Big Humanities Data Workshop at IEEE Big Data 2013
The "Big Humanities Data" workshop took place on October 8, 2013 at the 2013 IEEE International Conference on Big Data (IEEE BigData 2013), in Santa Clara, California. This was a day-long workshop featuring 17 papers and a closing panel on the future of big data in the humanities. A diverse community of humanists and technologists, spanning academia, research centers, supercomputer centers, corporations, citizen groups, and cultural institutes gathered around the theme of "big data" in the humanities, arts and culture, and the challenges and possibilities that such increased scale brings for scholarship in these areas. The use of computational methods in the humanities is growing rapidly, driven both by the increasing quantities of born-digital primary sources (such as emails, social media) and by the large-scale digitisation of libraries and archival material, and this has resulted in a range of interesting applications and case studies.
Big Data is an increasingly ubiquitous term used to describe data sets whose large size precludes their being curated or processed by commonly-available tools within a tolerable timespan. What constitutes "big" is of course a moving target as hardware and software technologies evolve. Moreover, "big data" is not just a matter of sheer volume as measured in terabytes or petabytes; other characteristics of data can affect the complexity of its curation and processing and lead to analogous requirements for new methods and tools for effective analysis, an idea that is captured by Gartner's "3Vs" definition of big data as "high volume, high velocity, and/or high variety information assets" (Gartner, 2012).
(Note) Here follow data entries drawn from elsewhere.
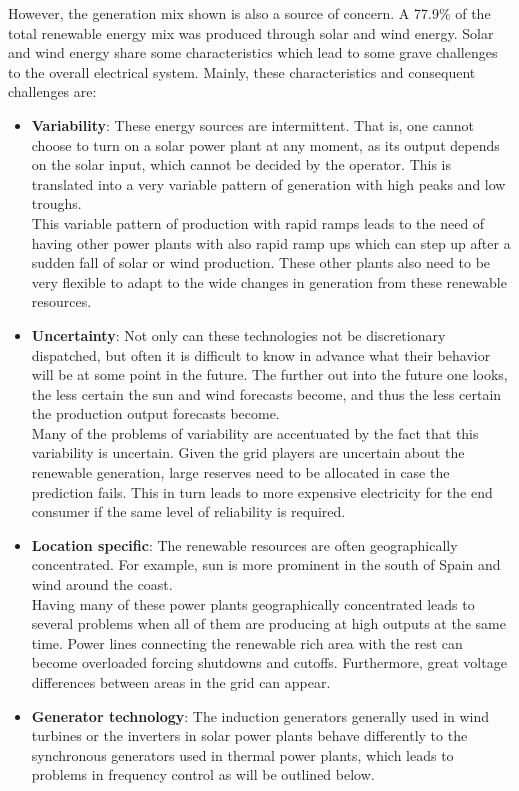 However, the generation mix shown is also a source of concern. A 77.9\% of the total renewable energy mix was produced through solar and wind energy. Solar and wind energy share some characteristics which lead to some grave challenges to the overall electrical system. Mainly, these characteristics and consequent challenges are:
\begin{itemize}
    \item \textbf{Variability}: These energy sources are intermittent. That is, one cannot choose to turn on a solar power plant at any moment, as its output depends on the solar input, which cannot be decided by the operator. This is translated into a very variable pattern of generation with high peaks and low troughs. 
    \\This variable pattern of production with rapid ramps leads to the need of having other power plants with also rapid ramp ups which can step up after a sudden fall of solar or wind production. These other plants also need to be very flexible to adapt to the wide changes in generation from these renewable resources.
    \item \textbf{Uncertainty}: Not only can these technologies not be discretionary dispatched, but often it is difficult to know in advance what their behavior will be at some point in the future. The further out into the future one looks, the less certain the sun and wind forecasts become, and thus the less certain the production output forecasts become.
    \\Many of the problems of variability are accentuated by the fact that this variability is uncertain. Given the grid players are uncertain about the renewable generation, large reserves need to be allocated in case the prediction fails. This in turn leads to more expensive electricity for the end consumer if the same level of reliability is required. 
    \item \textbf{Location specific}: The renewable resources are often geographically concentrated. For example, sun is more prominent in the south of Spain and wind around the coast. 
    \\Having many of these power plants geographically concentrated leads to several problems when all of them are producing at high outputs at the same time. Power lines connecting the renewable rich area with the rest can become overloaded forcing shutdowns and cutoffs. Furthermore, great voltage differences between areas in the grid can appear.
    \item \textbf{Generator technology}: The induction generators generally used in wind turbines or the inverters in solar power plants behave differently to the synchronous generators used in thermal power plants, which leads to problems in frequency control as will be outlined below. 

\end{itemize}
Thus relatively small, but complex, data sets can constitute "big data", as can aggregations of large quantitative of data sets that are individually small. Equally, while much big data work involves the use of various analytical techniques to identify relationships and patterns within large aggregations of data, and make predictions or other inferences based on these datasets, it equally falls under the umbrella of big data to identify the perhaps very small pieces of evidence relevant to a research question within a much larger body of information.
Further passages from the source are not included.